Q&A with an R&H Family Law Attorney

November 17, 2016 | Bill Henry

As a grandparent, how can I ensure that I see my grandchildren after a divorce?

That’s a great question; the fact of the matter is that grandparent visitation in the state of Colorado is very difficult to get. There is a Colorado Supreme court case that put into place the standard that was handed down in a US Supreme Court case called Troxel v. Granville. That case held that fit parents are entitled to a presumption that they act in the best interest of the children. So, if a grandparent is trying to preserve their right to continue to see the child, or if they are trying to preserve any sort of parenting time, they will have to fight hard to show the parents are not fit to make decisions in the best interest of the child.

My spouse is in the military, are these types of divorces more difficult?

They can be.

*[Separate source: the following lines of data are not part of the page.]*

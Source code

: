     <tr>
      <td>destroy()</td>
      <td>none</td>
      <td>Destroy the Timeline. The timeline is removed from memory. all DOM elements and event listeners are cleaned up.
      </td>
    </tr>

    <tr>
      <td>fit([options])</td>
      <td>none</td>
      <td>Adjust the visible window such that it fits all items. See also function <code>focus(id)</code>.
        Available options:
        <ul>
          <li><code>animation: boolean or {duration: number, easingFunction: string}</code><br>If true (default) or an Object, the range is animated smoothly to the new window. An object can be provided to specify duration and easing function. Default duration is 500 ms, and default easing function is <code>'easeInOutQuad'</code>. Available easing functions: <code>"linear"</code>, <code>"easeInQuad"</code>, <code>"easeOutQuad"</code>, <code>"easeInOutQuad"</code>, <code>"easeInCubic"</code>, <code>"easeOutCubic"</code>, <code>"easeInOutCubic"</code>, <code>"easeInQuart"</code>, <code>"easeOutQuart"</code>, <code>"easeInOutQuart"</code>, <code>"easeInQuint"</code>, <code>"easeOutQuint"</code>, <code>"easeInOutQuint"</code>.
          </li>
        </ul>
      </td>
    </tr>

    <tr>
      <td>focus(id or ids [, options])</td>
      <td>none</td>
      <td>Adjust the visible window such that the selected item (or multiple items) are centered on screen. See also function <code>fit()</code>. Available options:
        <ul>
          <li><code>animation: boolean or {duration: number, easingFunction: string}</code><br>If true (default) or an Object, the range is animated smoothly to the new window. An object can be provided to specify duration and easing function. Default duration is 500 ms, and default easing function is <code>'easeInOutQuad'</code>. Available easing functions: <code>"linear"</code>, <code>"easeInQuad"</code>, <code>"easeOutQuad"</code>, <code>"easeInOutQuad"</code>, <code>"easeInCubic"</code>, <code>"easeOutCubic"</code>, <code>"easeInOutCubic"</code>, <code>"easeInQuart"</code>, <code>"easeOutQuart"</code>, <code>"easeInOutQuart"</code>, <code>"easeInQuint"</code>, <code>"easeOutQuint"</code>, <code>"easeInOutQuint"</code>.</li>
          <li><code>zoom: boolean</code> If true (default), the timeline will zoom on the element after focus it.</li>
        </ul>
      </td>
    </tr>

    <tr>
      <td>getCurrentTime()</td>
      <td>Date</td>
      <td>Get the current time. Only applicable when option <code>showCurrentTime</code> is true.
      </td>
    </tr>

I know that a sort of a lawyer-like answer, but quite often they are more difficult because with military divorces you are not only dealing with the local state statutes but you’re also dealing with federal statutes. So your lawyer needs to understand how those statutes essentially work together in order to determine certain decisions. For example, the division of military retirement benefits are governed by federal statutes. There are also federal statutes that govern what’s supposed to happen regarding parenting time if one of the spouses is deployed. So, in all, military cases can often be, and often are, much more complicated because of the overlap of state and federal statutes.

I heard that courts order 50/50 in the division of assets no matter what, is it possible to get more?

The courts are required to split the assets EQUITABLY not evenly. The difference is that equitably means fairly. They are required to split the property fairly based on the evidence and testimony submitted at trial.